■ PROVIDED ENTRIES:
··········
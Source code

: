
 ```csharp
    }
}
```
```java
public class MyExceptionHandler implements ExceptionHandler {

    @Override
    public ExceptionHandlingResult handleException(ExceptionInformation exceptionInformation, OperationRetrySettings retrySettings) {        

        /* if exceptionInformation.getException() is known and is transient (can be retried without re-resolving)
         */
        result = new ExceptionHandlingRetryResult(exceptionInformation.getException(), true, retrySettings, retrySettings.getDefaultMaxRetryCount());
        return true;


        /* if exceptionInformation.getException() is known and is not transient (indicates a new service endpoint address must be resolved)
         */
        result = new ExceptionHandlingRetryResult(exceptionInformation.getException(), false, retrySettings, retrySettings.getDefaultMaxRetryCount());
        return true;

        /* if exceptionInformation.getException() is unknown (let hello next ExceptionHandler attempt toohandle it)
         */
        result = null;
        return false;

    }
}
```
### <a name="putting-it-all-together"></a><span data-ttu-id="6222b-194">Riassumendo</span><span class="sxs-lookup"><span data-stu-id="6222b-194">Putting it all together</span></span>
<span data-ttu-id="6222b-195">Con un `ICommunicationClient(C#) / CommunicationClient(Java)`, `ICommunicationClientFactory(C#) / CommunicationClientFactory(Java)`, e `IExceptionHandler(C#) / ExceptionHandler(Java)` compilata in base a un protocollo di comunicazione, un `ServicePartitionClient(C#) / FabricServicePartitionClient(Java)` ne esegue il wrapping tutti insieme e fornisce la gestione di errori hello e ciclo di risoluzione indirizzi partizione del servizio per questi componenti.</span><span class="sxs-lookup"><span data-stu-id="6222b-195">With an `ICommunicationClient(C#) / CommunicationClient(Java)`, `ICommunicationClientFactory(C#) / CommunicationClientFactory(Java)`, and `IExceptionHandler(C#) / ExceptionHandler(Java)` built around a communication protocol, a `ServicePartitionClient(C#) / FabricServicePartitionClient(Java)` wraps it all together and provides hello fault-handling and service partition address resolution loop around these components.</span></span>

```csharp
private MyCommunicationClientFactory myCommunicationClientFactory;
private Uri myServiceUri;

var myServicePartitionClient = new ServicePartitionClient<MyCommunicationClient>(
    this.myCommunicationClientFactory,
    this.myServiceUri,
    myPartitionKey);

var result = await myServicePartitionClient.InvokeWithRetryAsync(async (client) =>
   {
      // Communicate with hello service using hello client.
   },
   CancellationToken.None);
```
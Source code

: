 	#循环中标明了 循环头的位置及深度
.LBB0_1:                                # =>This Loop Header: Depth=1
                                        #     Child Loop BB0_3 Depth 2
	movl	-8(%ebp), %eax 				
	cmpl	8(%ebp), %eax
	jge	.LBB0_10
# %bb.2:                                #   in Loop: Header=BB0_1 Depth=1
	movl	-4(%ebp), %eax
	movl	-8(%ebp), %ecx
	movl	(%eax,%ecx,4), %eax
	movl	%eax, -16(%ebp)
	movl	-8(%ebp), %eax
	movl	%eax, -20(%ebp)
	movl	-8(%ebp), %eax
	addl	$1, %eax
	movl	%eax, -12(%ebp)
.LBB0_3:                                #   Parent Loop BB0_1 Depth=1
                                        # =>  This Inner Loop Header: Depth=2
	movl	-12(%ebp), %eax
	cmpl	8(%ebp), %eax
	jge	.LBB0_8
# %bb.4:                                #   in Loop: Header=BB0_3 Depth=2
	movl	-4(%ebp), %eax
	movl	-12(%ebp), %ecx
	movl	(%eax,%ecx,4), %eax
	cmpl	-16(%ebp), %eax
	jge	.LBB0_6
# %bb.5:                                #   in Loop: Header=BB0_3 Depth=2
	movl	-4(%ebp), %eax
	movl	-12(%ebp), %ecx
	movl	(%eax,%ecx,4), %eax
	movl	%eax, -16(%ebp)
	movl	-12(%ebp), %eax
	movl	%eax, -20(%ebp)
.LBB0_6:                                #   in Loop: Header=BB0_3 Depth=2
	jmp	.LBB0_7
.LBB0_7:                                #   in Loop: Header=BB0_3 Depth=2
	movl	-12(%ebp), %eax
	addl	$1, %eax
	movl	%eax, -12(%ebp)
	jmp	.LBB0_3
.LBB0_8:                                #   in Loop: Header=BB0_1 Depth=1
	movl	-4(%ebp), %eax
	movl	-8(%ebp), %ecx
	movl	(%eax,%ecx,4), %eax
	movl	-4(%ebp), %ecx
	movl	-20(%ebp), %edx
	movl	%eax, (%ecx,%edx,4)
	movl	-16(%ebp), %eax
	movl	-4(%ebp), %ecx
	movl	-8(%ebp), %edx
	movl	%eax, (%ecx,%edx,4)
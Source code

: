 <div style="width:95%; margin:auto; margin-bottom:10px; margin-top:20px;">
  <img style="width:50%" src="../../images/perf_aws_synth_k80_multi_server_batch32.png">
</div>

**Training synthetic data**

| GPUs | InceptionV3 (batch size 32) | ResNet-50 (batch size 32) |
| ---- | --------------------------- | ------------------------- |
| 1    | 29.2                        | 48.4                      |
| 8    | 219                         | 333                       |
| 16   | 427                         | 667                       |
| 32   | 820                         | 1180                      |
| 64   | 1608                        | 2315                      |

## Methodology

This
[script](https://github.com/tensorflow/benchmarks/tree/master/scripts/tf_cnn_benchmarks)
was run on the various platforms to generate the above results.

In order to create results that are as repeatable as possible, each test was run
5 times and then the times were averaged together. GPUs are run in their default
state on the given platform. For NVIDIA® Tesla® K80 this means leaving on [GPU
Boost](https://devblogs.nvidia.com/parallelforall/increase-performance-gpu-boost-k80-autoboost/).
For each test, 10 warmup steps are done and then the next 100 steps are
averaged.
··········
■ EXERCISE DIRECTIONS:
Starting from the top of the records and ending at the line that contains "it all together</span></span>", repeat each line exactly and return only those lines.

■ SOLUTION TO THE EXERCISE:
Source code

:
 ```csharp
    }
}
```
```java
public class MyExceptionHandler implements ExceptionHandler {

    @Override
    public ExceptionHandlingResult handleException(ExceptionInformation exceptionInformation, OperationRetrySettings retrySettings) {        

        /* if exceptionInformation.getException() is known and is transient (can be retried without re-resolving)
         */
        result = new ExceptionHandlingRetryResult(exceptionInformation.getException(), true, retrySettings, retrySettings.getDefaultMaxRetryCount());
        return true;


        /* if exceptionInformation.getException() is known and is not transient (indicates a new service endpoint address must be resolved)
         */
        result = new ExceptionHandlingRetryResult(exceptionInformation.getException(), false, retrySettings, retrySettings.getDefaultMaxRetryCount());
        return true;

        /* if exceptionInformation.getException() is unknown (let hello next ExceptionHandler attempt toohandle it)
         */
        result = null;
        return false;

    }
}
```
### <a name="putting-it-all-together"></a><span data-ttu-id="6222b-194">Riassumendo</span><span class="sxs-lookup"><span data-stu-id="6222b-194">Putting it all together</span></span>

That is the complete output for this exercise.